Thursday, March 25, 2010

Chinese Armed Forces Adopt "New" Name? Or not

A couple of days ago, this news was spreading on my twitter feed:

China Cancels The Revolution
March 23, 2010: Without any fanfare, China has changed the names of its armed forces. Gone are the PLA (Peoples Liberation Army) prefix for the navy (PLAN) and air force (PLAAF). It's now just the Chinese Army, Chinese Navy and Chinese Air Force. Since there was no official announcement, there was no explanation for why the old PLA prefix was dropped. The PLA was the original armed forces, founded in 1927, of the Chinese Communist Party. This force was initially known as the Chinese Red Army. After World War II, the PLA name was formally adopted for all the communist armed forces.
For the last two decades, China has been working to modernize its armed forces, and this name change appears to be a minor part of that.



That would be interesting because it might be preamble to a series of reforms in the military as part of the result of the discussion about "nationalizing" armed forces as my politics professor said.

Another professor at our school, an Asian international relations and security experts, said that his source told him that there is nothing to this story. "The story appears to have started with a recent blog on Chinese military affairs that showed an arm patch that only said "中国陆军"... This change is at least 5 years old."
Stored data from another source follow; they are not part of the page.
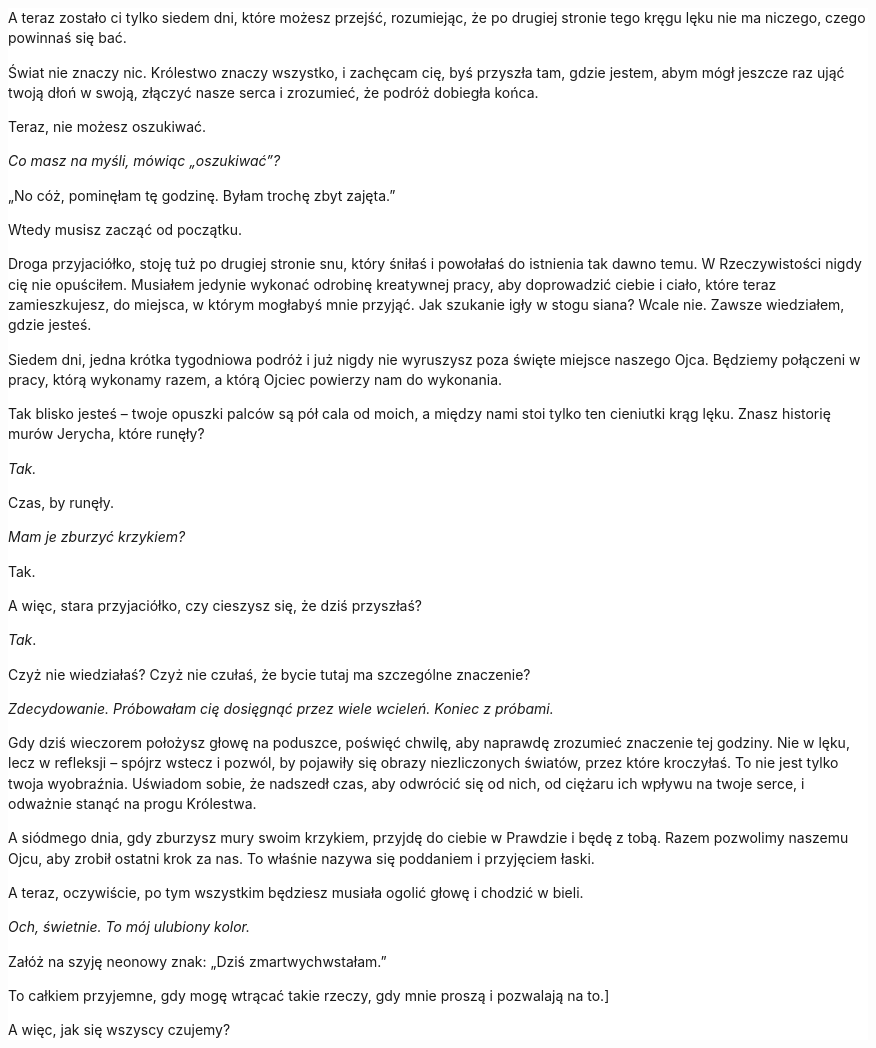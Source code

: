 A teraz zostało ci tylko siedem dni, które możesz przejść, rozumiejąc, że po drugiej stronie tego kręgu lęku nie ma niczego, czego powinnaś się bać.

Świat nie znaczy nic. Królestwo znaczy wszystko, i zachęcam cię, byś przyszła tam, gdzie jestem, abym mógł jeszcze raz ująć twoją dłoń w swoją, złączyć nasze serca i zrozumieć, że podróż dobiegła końca.

Teraz, nie możesz oszukiwać.

*Co masz na myśli, mówiąc „oszukiwać”?*

„No cóż, pominęłam tę godzinę. Byłam trochę zbyt zajęta.”

Wtedy musisz zacząć od początku.

Droga przyjaciółko, stoję tuż po drugiej stronie snu, który śniłaś i powołałaś do istnienia tak dawno temu. W Rzeczywistości nigdy cię nie opuściłem. Musiałem jedynie wykonać odrobinę kreatywnej pracy, aby doprowadzić ciebie i ciało, które teraz zamieszkujesz, do miejsca, w którym mogłabyś mnie przyjąć. Jak szukanie igły w stogu siana? Wcale nie. Zawsze wiedziałem, gdzie jesteś.

Siedem dni, jedna krótka tygodniowa podróż i już nigdy nie wyruszysz poza święte miejsce naszego Ojca. Będziemy połączeni w pracy, którą wykonamy razem, a którą Ojciec powierzy nam do wykonania.

Tak blisko jesteś – twoje opuszki palców są pół cala od moich, a między nami stoi tylko ten cieniutki krąg lęku. Znasz historię murów Jerycha, które runęły?

*Tak.*

Czas, by runęły.

*Mam je zburzyć krzykiem?*

Tak.

A więc, stara przyjaciółko, czy cieszysz się, że dziś przyszłaś?

*Tak*.

Czyż nie wiedziałaś? Czyż nie czułaś, że bycie tutaj ma szczególne znaczenie?

*Zdecydowanie. Próbowałam cię dosięgnąć przez wiele wcieleń. Koniec z próbami.*

Gdy dziś wieczorem położysz głowę na poduszce, poświęć chwilę, aby naprawdę zrozumieć znaczenie tej godziny. Nie w lęku, lecz w refleksji – spójrz wstecz i pozwól, by pojawiły się obrazy niezliczonych światów, przez które kroczyłaś. To nie jest tylko twoja wyobraźnia. Uświadom sobie, że nadszedł czas, aby odwrócić się od nich, od ciężaru ich wpływu na twoje serce, i odważnie stanąć na progu Królestwa.

A siódmego dnia, gdy zburzysz mury swoim krzykiem, przyjdę do ciebie w Prawdzie i będę z tobą. Razem pozwolimy naszemu Ojcu, aby zrobił ostatni krok za nas. To właśnie nazywa się poddaniem i przyjęciem łaski.

A teraz, oczywiście, po tym wszystkim będziesz musiała ogolić głowę i chodzić w bieli.

*Och, świetnie. To mój ulubiony kolor.*

Załóż na szyję neonowy znak: „Dziś zmartwychwstałam.”

To całkiem przyjemne, gdy mogę wtrącać takie rzeczy, gdy mnie proszą i pozwalają na to.]

A więc, jak się wszyscy czujemy?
A visiting senior Chinese military official said that "perhaps some very specific units have patches without the "Peoples Liberation" part, (e.g. Army Air corp, for instance), but that there is no truth to this whole-sale dropping of the terminology."

Case closed.




1 comments:

Palpatine said...

Doesn't make any sense to me. No one with any real power would benefit from the nationalization of Chinese army.